Input: (['addSentence', 'addSentence', 'search', 'search'], [(10, 'red-blue red'), (3, 'Blue? green; red!'), ('red',), ('blue',)])
Expected Output: [[3, 10], [3, 10]]
Explanation: Non-alphanumeric characters split words, so 'red-blue' contributes both 'red' and 'blue'. Sentence 10 still appears only once per matching word.
Input: (['addSentence', 'search', 'deleteSentence', 'search'], [(5, ''), ('anything',), (5,), ('anything',)])
Expected Output: [[], []]
Explanation: An empty sentence contributes no indexed words, so searches return empty results before and after deletion.
Input: (['addSentence', 'addSentence', 'search', 'search', 'deleteSentence', 'search'], [(7, 'Version2 is better than v1.'), (4, 'v1, V2, and version2'), ('version2',), ('v1',), (4,), ('v2',)])

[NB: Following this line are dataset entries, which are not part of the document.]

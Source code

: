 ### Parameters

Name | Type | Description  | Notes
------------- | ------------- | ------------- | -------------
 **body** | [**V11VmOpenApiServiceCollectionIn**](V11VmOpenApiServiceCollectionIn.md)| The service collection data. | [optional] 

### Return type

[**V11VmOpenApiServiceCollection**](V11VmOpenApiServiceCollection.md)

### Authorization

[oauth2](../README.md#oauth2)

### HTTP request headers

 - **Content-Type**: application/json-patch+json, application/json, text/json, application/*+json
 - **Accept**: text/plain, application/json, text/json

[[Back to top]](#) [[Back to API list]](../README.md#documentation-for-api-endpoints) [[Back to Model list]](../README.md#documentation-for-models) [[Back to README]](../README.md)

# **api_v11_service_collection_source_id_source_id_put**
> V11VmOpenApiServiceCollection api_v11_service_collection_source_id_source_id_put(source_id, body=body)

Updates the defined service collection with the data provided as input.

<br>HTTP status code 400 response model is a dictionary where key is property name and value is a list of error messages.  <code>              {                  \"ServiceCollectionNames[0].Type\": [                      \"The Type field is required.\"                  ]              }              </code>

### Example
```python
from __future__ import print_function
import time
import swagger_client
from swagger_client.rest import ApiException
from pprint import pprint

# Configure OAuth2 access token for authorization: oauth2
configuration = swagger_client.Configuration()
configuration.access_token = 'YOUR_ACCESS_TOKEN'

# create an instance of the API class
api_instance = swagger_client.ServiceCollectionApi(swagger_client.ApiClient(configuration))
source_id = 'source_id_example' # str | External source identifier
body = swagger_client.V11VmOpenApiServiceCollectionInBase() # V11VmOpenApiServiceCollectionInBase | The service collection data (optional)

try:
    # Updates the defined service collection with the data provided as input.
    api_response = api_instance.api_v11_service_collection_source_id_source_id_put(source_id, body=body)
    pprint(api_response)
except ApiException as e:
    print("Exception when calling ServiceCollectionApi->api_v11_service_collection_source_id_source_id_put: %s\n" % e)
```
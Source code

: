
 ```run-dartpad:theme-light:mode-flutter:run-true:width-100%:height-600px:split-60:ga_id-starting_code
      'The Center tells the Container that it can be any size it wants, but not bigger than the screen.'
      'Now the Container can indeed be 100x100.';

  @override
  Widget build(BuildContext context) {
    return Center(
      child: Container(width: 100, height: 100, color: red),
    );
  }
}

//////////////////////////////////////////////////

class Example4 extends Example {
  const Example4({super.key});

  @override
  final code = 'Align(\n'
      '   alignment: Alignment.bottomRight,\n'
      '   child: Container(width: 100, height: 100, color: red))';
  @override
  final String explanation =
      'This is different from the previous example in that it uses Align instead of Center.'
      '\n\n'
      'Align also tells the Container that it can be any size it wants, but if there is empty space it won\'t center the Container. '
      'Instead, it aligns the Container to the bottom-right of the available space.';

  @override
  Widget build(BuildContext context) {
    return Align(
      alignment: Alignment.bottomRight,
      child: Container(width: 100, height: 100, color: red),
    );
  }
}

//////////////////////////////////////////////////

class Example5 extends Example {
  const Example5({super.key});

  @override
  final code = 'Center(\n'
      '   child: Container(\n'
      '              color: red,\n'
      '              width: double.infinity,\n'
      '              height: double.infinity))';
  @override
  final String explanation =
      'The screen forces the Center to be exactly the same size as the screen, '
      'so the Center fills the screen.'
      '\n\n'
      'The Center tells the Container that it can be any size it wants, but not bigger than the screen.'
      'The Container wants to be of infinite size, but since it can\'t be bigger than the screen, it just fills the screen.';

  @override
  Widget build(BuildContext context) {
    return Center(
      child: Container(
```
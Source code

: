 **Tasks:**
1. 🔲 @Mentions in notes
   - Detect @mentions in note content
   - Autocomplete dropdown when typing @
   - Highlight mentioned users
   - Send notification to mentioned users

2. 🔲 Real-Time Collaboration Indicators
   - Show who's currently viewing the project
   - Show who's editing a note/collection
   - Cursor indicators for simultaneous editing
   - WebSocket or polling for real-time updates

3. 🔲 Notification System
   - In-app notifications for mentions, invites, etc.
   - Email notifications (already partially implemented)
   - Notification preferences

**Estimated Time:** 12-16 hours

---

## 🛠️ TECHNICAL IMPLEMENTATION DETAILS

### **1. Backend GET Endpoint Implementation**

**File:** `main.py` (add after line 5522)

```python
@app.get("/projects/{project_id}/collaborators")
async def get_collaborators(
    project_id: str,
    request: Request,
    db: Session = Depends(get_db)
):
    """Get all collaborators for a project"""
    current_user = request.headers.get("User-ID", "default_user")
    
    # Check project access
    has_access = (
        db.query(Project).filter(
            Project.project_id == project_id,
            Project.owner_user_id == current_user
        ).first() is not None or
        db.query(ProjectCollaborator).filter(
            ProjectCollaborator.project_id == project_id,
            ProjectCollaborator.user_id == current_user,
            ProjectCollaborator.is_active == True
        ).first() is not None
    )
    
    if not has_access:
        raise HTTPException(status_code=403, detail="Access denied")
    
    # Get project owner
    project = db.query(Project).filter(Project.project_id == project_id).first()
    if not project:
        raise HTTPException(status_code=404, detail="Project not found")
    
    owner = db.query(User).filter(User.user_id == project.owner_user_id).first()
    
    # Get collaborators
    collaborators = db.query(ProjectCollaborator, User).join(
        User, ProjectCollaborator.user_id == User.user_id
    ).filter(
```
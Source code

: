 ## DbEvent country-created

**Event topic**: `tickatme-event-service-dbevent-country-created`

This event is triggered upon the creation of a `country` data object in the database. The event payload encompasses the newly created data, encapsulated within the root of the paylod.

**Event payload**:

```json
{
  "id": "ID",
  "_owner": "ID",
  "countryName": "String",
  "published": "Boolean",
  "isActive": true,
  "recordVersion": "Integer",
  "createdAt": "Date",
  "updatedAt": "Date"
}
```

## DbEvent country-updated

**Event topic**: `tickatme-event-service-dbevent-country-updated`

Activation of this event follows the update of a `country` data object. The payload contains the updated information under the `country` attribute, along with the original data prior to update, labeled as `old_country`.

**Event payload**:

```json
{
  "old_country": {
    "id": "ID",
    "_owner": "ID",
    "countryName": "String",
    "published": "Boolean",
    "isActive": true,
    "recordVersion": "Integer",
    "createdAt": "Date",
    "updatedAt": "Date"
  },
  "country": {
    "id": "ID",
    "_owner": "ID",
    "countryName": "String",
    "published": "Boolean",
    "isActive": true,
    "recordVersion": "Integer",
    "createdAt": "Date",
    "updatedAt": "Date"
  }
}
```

Expected Output: [[4, 7], [4, 7], []]
Explanation: Alphanumeric tokens can contain digits. After deleting sentence 4, the word 'v2' is no longer present in any sentence.
Input: (['addSentence', 'addSentence', 'search', 'deleteSentence', 'search'], [(-1, 'Alpha beta'), (2, 'beta gamma'), ('BETA',), (-1,), ('alpha',)])
Expected Output: [[-1, 2], []]
Explanation: Ids may be negative, search is case-insensitive, and results must still be sorted in ascending numeric order.
Hints
- An inverted index maps each normalized word to the sentence ids that contain it.
- To delete efficiently, also store for each sentence id the set of distinct normalized words that were extracted from that sentence.